##### DATA SUPPLIED

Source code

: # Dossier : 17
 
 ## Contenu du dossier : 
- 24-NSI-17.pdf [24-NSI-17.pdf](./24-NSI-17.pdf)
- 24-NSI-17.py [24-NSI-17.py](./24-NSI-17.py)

##########

§ WHAT YOU WILL DO: All of the lines above should be returned exactly as written.

§ RESPONSE TO THE TASK:
Source code

: # Dossier : 17
 
 ## Contenu du dossier : 
- 24-NSI-17.pdf [24-NSI-17.pdf](./24-NSI-17.pdf)
- 24-NSI-17.py [24-NSI-17.py](./24-NSI-17.py)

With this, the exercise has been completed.